### Exercise directions
Of the lines below, count those containing the word "dynamischen". Reply with the number alone.

Document images with source code
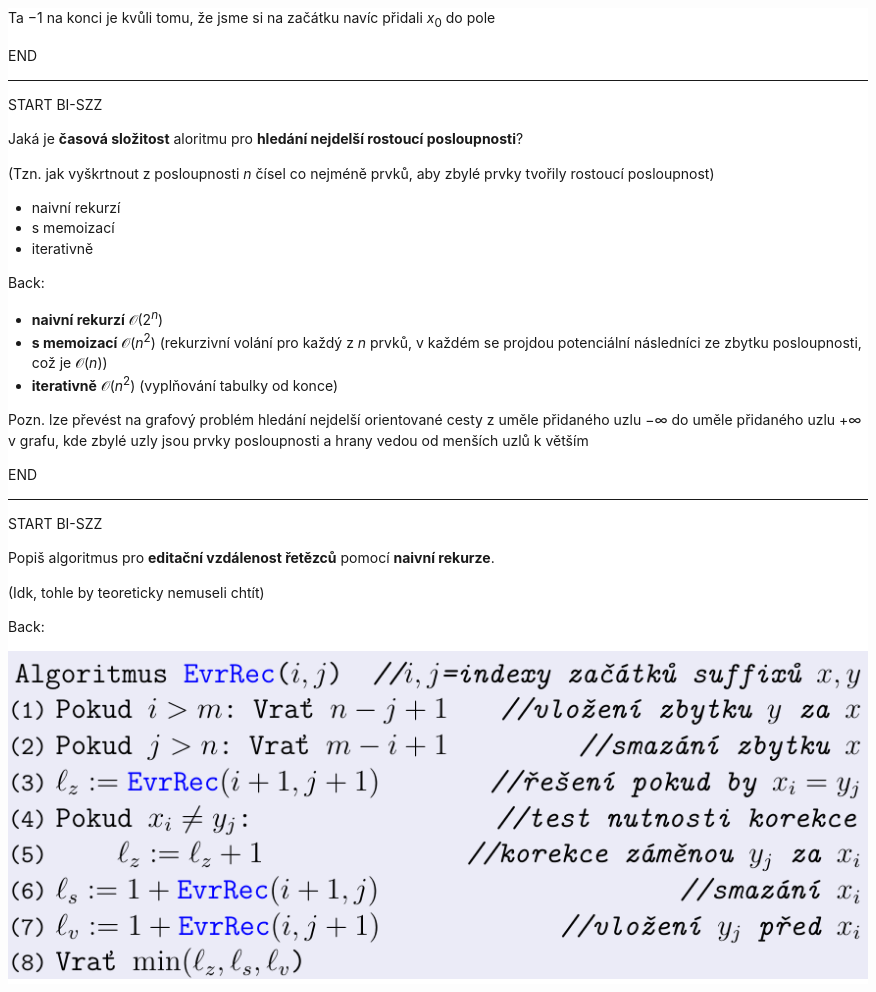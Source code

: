 Ta $-1$ na konci je kvůli tomu, že jsme si na začátku navíc přidali $x_0$ do pole

END

---


START
BI-SZZ

Jaká je **časová složitost** aloritmu pro **hledání nejdelší rostoucí posloupnosti**?

(Tzn. jak vyškrtnout z posloupnosti $n$ čísel co nejméně prvků, aby zbylé prvky tvořily rostoucí posloupnost)

- naivní rekurzí
- s memoizací
- iterativně

Back:

- **naivní rekurzí** $\mathcal O (2^n)$
- **s memoizací** $\mathcal O (n^2)$ (rekurzivní volání pro každý z $n$ prvků, v každém se projdou potenciální následníci ze zbytku posloupnosti, což je $\mathcal O (n)$)
- **iterativně** $\mathcal O (n^2)$ (vyplňování tabulky od konce)

Pozn. lze převést na grafový problém hledání nejdelší orientované cesty z uměle přidaného uzlu $-\infty$ do uměle přidaného uzlu $+\infty$ v grafu, kde zbylé uzly jsou prvky posloupnosti a hrany vedou od menších uzlů k větším

END

---

START
BI-SZZ

Popiš algoritmus pro **editační vzdálenost řetězců** pomocí **naivní rekurze**. 

(Idk, tohle by teoreticky nemuseli chtít)

Back:

![](../../Assets/Pasted%20image%2020240603143912.png)
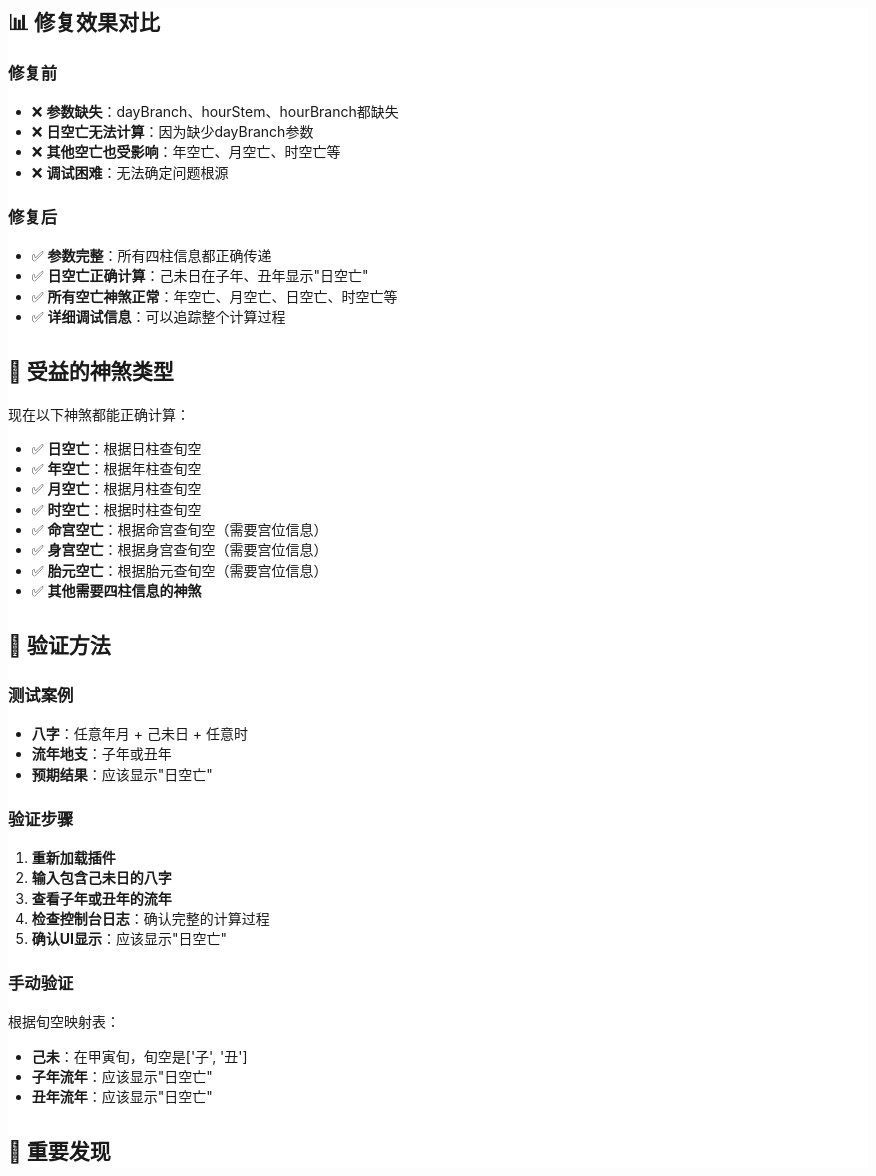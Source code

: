 ## 📊 **修复效果对比**

### **修复前**
- ❌ **参数缺失**：dayBranch、hourStem、hourBranch都缺失
- ❌ **日空亡无法计算**：因为缺少dayBranch参数
- ❌ **其他空亡也受影响**：年空亡、月空亡、时空亡等
- ❌ **调试困难**：无法确定问题根源

### **修复后**
- ✅ **参数完整**：所有四柱信息都正确传递
- ✅ **日空亡正确计算**：己未日在子年、丑年显示"日空亡"
- ✅ **所有空亡神煞正常**：年空亡、月空亡、日空亡、时空亡等
- ✅ **详细调试信息**：可以追踪整个计算过程

## 🔧 **受益的神煞类型**

现在以下神煞都能正确计算：
- ✅ **日空亡**：根据日柱查旬空
- ✅ **年空亡**：根据年柱查旬空
- ✅ **月空亡**：根据月柱查旬空
- ✅ **时空亡**：根据时柱查旬空
- ✅ **命宫空亡**：根据命宫查旬空（需要宫位信息）
- ✅ **身宫空亡**：根据身宫查旬空（需要宫位信息）
- ✅ **胎元空亡**：根据胎元查旬空（需要宫位信息）
- ✅ **其他需要四柱信息的神煞**

## 🎯 **验证方法**

### **测试案例**
- **八字**：任意年月 + 己未日 + 任意时
- **流年地支**：子年或丑年
- **预期结果**：应该显示"日空亡"

### **验证步骤**
1. **重新加载插件**
2. **输入包含己未日的八字**
3. **查看子年或丑年的流年**
4. **检查控制台日志**：确认完整的计算过程
5. **确认UI显示**：应该显示"日空亡"

### **手动验证**
根据旬空映射表：
- **己未**：在甲寅旬，旬空是['子', '丑']
- **子年流年**：应该显示"日空亡"
- **丑年流年**：应该显示"日空亡"

## 🚨 **重要发现**
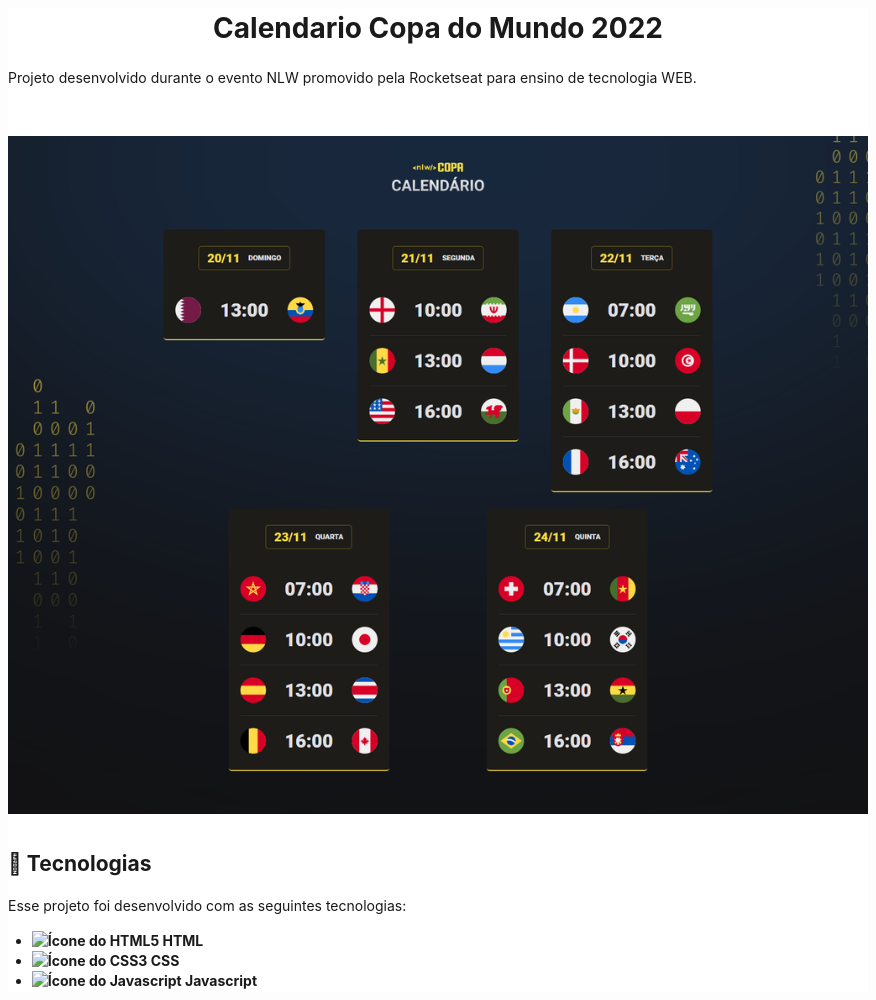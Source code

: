 <h1 align="center"> Calendario Copa do Mundo 2022</h1>

<p>
  Projeto desenvolvido durante o evento NLW promovido pela Rocketseat para ensino de tecnologia WEB.
</p>

<br>

<p align="center">
  <img src="./github/projeto.png" alt="Imagem do projeto" width="100%"/>
</p>

## 🚀 Tecnologias

Esse projeto foi desenvolvido com as seguintes tecnologias:

- <strong>
    <img src="https://img.icons8.com/color/344/html-5--v1.png" alt="Ícone do HTML5" style="width: 18px;" /> 
      HTML
  </strong>
- <strong>
    <img src="https://img.icons8.com/color/344/css3.png" alt="Ícone do CSS3" style="width: 18px;" /> 
      CSS
  </strong>
- <strong>
     <img src="https://img.icons8.com/color/344/javascript--v1.png" alt="Ícone do Javascript" style="width: 16px;" /> 
      Javascript
  </strong>
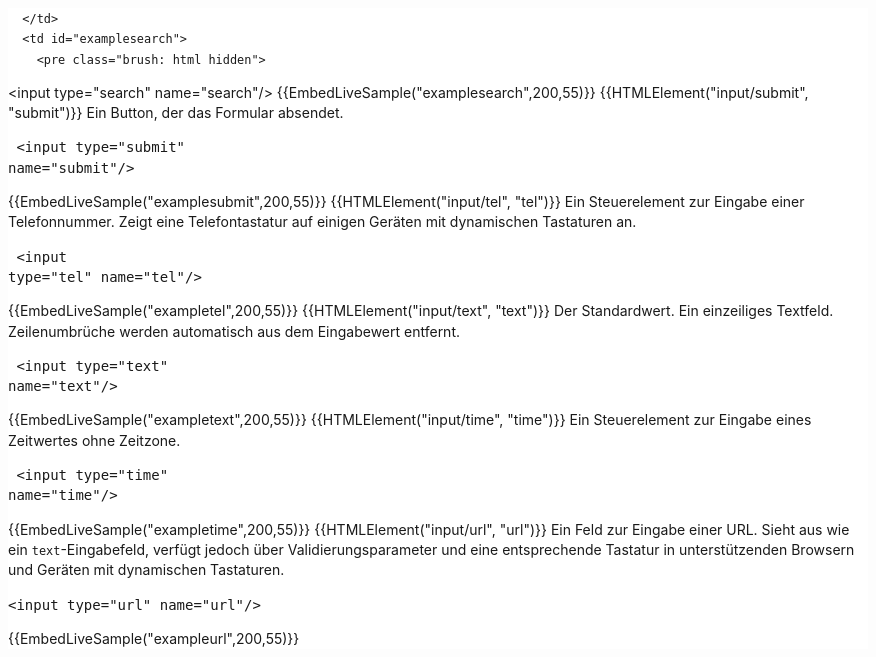       </td>
      <td id="examplesearch">
        <pre class="brush: html hidden">
&#x3C;input type="search" name="search"/></pre>
        {{EmbedLiveSample("examplesearch",200,55)}}
      </td>
    </tr>
    <tr>
      <td>{{HTMLElement("input/submit", "submit")}}</td>
      <td>Ein Button, der das Formular absendet.</td>
      <td id="examplesubmit">
        <pre class="brush: html hidden">
&#x3C;input type="submit" name="submit"/></pre>
        {{EmbedLiveSample("examplesubmit",200,55)}}
      </td>
    </tr>
    <tr>
      <td>{{HTMLElement("input/tel", "tel")}}</td>
      <td>
        Ein Steuerelement zur Eingabe einer Telefonnummer. Zeigt eine Telefontastatur auf einigen Geräten mit dynamischen Tastaturen an.
      </td>
      <td id="exampletel">
        <pre class="brush: html hidden">
&#x3C;input type="tel" name="tel"/></pre>
        {{EmbedLiveSample("exampletel",200,55)}}
      </td>
    </tr>
    <tr>
      <td>{{HTMLElement("input/text", "text")}}</td>
      <td>
        Der Standardwert. Ein einzeiliges Textfeld. Zeilenumbrüche werden automatisch aus dem Eingabewert entfernt.
      </td>
      <td id="exampletext">
        <pre class="brush: html hidden">
&#x3C;input type="text" name="text"/></pre
        >
        {{EmbedLiveSample("exampletext",200,55)}}
      </td>
    </tr>
    <tr>
      <td>{{HTMLElement("input/time", "time")}}</td>
      <td>Ein Steuerelement zur Eingabe eines Zeitwertes ohne Zeitzone.</td>
      <td id="exampletime">
        <pre class="brush: html hidden">
&#x3C;input type="time" name="time"/></pre>
        {{EmbedLiveSample("exampletime",200,55)}}
      </td>
    </tr>
    <tr>
      <td>{{HTMLElement("input/url", "url")}}</td>
      <td>
        Ein Feld zur Eingabe einer URL. Sieht aus wie ein <code>text</code>-Eingabefeld, verfügt jedoch über Validierungsparameter und eine entsprechende Tastatur in unterstützenden Browsern und Geräten mit dynamischen Tastaturen.
      </td>
      <td id="exampleurl">
        <pre class="brush: html hidden">
&#x3C;input type="url" name="url"/></pre
        >
        {{EmbedLiveSample("exampleurl",200,55)}}
      </td>
    </tr>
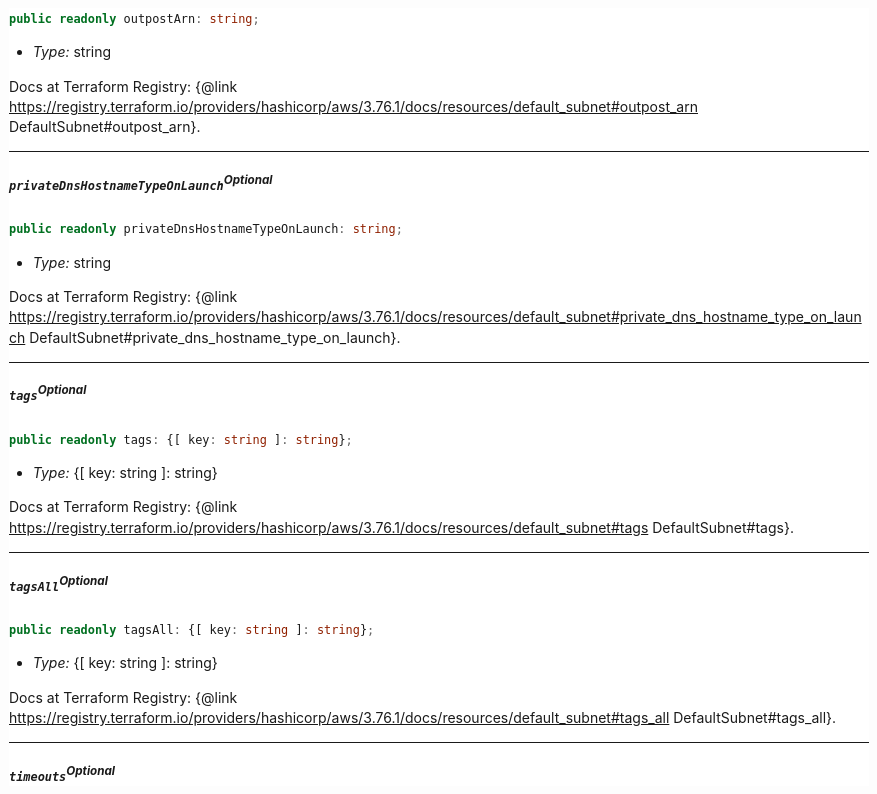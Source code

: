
 ```typescript
public readonly outpostArn: string;
```

- *Type:* string

Docs at Terraform Registry: {@link https://registry.terraform.io/providers/hashicorp/aws/3.76.1/docs/resources/default_subnet#outpost_arn DefaultSubnet#outpost_arn}.

---

##### `privateDnsHostnameTypeOnLaunch`<sup>Optional</sup> <a name="privateDnsHostnameTypeOnLaunch" id="@cdktf/aws-cdk.defaultSubnet.DefaultSubnetConfig.property.privateDnsHostnameTypeOnLaunch"></a>

```typescript
public readonly privateDnsHostnameTypeOnLaunch: string;
```

- *Type:* string

Docs at Terraform Registry: {@link https://registry.terraform.io/providers/hashicorp/aws/3.76.1/docs/resources/default_subnet#private_dns_hostname_type_on_launch DefaultSubnet#private_dns_hostname_type_on_launch}.

---

##### `tags`<sup>Optional</sup> <a name="tags" id="@cdktf/aws-cdk.defaultSubnet.DefaultSubnetConfig.property.tags"></a>

```typescript
public readonly tags: {[ key: string ]: string};
```

- *Type:* {[ key: string ]: string}

Docs at Terraform Registry: {@link https://registry.terraform.io/providers/hashicorp/aws/3.76.1/docs/resources/default_subnet#tags DefaultSubnet#tags}.

---

##### `tagsAll`<sup>Optional</sup> <a name="tagsAll" id="@cdktf/aws-cdk.defaultSubnet.DefaultSubnetConfig.property.tagsAll"></a>

```typescript
public readonly tagsAll: {[ key: string ]: string};
```

- *Type:* {[ key: string ]: string}

Docs at Terraform Registry: {@link https://registry.terraform.io/providers/hashicorp/aws/3.76.1/docs/resources/default_subnet#tags_all DefaultSubnet#tags_all}.

---

##### `timeouts`<sup>Optional</sup> <a name="timeouts" id="@cdktf/aws-cdk.defaultSubnet.DefaultSubnetConfig.property.timeouts"></a>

### Completed task
2